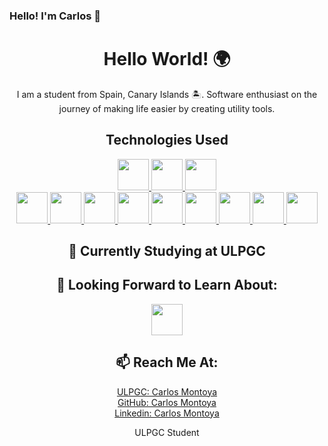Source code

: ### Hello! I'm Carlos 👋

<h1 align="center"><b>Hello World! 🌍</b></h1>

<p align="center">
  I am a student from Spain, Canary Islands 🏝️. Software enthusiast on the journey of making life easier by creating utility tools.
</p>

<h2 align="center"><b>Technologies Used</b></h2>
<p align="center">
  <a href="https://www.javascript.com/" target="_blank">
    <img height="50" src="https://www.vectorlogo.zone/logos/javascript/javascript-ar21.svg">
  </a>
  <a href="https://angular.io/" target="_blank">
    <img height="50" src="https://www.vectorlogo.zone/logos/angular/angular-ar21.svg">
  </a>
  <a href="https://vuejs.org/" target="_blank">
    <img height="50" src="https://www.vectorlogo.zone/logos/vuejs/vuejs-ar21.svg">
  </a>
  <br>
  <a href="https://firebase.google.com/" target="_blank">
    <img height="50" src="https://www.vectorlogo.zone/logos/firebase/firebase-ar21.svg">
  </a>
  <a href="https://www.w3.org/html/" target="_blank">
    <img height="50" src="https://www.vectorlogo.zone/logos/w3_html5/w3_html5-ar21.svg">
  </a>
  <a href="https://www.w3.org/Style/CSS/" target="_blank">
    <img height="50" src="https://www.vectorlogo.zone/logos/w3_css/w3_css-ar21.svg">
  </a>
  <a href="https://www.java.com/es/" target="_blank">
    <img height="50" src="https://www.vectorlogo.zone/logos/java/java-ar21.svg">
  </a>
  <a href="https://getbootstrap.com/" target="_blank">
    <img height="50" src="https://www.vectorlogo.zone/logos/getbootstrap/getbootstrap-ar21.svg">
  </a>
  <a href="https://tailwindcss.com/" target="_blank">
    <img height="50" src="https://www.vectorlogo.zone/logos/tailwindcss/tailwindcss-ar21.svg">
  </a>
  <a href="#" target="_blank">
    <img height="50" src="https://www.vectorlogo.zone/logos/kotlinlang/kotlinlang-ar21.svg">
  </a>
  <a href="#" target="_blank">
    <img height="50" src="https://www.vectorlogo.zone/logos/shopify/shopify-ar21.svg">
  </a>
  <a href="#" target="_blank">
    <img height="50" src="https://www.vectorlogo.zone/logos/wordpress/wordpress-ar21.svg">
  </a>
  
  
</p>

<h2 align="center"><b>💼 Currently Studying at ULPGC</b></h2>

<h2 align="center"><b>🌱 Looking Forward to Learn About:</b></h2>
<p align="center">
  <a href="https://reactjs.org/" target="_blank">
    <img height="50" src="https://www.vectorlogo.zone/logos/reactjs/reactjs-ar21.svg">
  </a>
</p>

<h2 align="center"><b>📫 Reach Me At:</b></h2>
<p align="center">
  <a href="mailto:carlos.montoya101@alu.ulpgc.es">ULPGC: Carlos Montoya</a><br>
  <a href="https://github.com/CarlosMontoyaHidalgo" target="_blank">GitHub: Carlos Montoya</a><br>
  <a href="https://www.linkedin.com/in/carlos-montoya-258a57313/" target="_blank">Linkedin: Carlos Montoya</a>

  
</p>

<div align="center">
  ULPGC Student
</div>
* * *
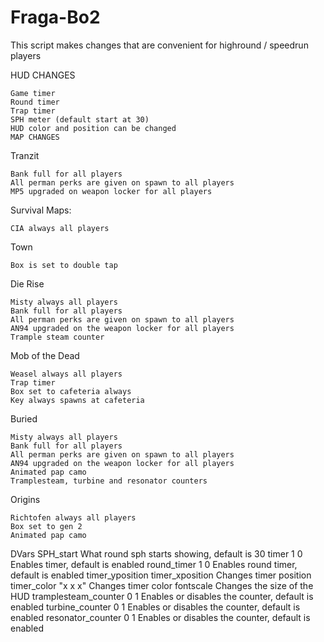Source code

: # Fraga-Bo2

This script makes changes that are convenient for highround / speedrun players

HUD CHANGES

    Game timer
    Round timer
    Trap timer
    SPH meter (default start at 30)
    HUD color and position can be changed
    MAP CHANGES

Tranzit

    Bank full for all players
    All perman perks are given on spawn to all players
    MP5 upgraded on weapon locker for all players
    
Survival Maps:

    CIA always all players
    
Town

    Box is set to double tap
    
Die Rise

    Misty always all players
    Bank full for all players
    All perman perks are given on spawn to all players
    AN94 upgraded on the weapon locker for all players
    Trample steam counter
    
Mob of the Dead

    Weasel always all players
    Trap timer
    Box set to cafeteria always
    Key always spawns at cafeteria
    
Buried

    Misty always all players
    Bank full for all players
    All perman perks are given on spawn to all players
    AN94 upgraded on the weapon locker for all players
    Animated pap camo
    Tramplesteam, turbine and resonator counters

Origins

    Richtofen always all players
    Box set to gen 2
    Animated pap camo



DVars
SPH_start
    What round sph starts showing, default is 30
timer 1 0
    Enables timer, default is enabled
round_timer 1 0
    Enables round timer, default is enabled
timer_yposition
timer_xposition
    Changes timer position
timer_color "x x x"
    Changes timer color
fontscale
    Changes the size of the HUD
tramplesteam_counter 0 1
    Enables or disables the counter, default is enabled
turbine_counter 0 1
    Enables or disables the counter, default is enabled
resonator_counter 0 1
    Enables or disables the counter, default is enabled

→ **EXERCISE GOAL**
Read the listing. Report every line that includes the word "cafeteria".

→ **FINAL ANSWER**
    Box set to cafeteria always
    Key always spawns at cafeteria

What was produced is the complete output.